Task description:
Which lines of the data below hold "ECONOMICA"? Copy each of them.

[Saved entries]
►

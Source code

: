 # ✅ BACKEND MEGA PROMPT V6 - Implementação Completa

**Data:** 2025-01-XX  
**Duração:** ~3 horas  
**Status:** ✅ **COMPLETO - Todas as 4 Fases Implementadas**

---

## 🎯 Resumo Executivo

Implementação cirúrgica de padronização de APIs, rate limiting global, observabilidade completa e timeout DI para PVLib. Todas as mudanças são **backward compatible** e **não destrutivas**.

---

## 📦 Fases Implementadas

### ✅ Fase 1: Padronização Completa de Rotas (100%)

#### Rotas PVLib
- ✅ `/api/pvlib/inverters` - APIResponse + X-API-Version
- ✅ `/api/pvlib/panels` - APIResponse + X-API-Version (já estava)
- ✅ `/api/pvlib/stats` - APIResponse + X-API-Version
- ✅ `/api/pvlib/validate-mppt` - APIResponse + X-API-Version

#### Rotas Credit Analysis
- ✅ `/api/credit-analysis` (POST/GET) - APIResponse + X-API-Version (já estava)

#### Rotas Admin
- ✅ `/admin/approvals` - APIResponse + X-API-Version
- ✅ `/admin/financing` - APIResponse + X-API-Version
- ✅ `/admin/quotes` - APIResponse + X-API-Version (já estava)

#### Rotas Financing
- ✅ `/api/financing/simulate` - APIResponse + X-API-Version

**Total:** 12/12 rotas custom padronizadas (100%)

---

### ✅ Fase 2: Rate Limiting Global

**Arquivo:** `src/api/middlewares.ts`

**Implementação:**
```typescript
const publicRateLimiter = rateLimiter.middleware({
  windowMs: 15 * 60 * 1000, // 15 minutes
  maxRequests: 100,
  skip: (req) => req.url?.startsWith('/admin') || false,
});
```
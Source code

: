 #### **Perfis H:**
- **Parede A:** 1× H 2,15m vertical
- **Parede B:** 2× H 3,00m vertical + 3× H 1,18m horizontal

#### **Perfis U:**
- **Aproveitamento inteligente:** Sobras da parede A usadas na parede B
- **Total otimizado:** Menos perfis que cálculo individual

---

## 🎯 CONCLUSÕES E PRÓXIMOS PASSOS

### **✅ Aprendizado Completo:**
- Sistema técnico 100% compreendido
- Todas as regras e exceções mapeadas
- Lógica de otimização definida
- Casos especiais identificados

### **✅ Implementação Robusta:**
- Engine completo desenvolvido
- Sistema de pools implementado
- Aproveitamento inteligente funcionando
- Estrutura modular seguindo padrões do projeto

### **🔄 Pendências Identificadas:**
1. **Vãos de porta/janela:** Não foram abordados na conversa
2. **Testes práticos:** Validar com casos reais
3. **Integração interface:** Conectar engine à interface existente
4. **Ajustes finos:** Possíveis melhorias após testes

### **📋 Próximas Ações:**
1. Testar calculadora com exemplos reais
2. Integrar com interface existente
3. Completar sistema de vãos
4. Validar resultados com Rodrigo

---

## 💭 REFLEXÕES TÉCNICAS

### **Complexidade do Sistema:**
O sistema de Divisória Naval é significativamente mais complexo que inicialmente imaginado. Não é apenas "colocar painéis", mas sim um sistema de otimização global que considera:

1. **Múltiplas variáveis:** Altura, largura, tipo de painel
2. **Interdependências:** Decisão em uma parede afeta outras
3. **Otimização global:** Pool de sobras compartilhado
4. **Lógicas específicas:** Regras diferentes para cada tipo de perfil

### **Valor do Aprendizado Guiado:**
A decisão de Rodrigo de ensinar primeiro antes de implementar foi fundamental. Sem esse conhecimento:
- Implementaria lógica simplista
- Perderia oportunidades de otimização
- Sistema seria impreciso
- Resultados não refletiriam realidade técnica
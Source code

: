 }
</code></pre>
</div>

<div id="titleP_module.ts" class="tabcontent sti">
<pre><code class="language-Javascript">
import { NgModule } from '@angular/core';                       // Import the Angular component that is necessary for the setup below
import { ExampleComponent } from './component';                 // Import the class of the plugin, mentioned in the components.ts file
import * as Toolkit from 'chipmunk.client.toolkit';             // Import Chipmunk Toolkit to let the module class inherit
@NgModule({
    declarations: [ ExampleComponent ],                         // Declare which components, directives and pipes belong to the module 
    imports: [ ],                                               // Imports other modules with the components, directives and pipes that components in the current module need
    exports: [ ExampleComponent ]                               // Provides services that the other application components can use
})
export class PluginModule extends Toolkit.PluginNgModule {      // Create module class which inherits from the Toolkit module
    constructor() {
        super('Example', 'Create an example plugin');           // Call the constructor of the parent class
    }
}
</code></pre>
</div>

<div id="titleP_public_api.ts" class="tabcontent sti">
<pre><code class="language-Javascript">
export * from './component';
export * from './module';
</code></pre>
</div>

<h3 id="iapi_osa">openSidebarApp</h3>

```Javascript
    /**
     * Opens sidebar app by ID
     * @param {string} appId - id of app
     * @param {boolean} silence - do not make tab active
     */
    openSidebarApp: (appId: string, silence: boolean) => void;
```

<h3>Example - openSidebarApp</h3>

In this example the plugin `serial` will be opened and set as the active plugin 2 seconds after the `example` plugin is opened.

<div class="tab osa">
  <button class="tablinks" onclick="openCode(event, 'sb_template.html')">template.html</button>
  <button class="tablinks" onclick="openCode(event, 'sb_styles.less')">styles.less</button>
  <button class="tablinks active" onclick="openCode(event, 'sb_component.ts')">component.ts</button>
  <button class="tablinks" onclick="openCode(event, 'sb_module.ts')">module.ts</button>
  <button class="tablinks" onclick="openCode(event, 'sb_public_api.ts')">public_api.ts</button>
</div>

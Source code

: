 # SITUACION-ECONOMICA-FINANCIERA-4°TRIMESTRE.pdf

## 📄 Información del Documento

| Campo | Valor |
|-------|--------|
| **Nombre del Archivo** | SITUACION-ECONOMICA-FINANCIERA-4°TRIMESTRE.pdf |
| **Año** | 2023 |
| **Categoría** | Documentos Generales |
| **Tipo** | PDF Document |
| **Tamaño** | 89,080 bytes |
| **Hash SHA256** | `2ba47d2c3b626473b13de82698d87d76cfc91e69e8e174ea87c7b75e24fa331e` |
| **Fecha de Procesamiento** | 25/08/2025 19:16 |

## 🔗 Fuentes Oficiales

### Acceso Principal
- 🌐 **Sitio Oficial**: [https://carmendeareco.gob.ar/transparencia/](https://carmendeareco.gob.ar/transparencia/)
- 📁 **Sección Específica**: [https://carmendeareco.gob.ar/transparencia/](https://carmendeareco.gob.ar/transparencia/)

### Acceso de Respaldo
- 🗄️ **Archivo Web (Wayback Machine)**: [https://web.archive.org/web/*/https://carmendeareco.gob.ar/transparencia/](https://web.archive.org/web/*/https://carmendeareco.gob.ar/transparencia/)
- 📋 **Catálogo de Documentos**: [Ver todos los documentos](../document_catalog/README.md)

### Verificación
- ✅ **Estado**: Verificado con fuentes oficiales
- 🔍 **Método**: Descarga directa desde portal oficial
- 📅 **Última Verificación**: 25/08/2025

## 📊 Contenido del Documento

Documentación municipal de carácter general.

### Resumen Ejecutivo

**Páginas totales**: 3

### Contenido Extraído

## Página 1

◄

Output for this exercise:
: # SITUACION-ECONOMICA-FINANCIERA-4°TRIMESTRE.pdf
| **Nombre del Archivo** | SITUACION-ECONOMICA-FINANCIERA-4°TRIMESTRE.pdf |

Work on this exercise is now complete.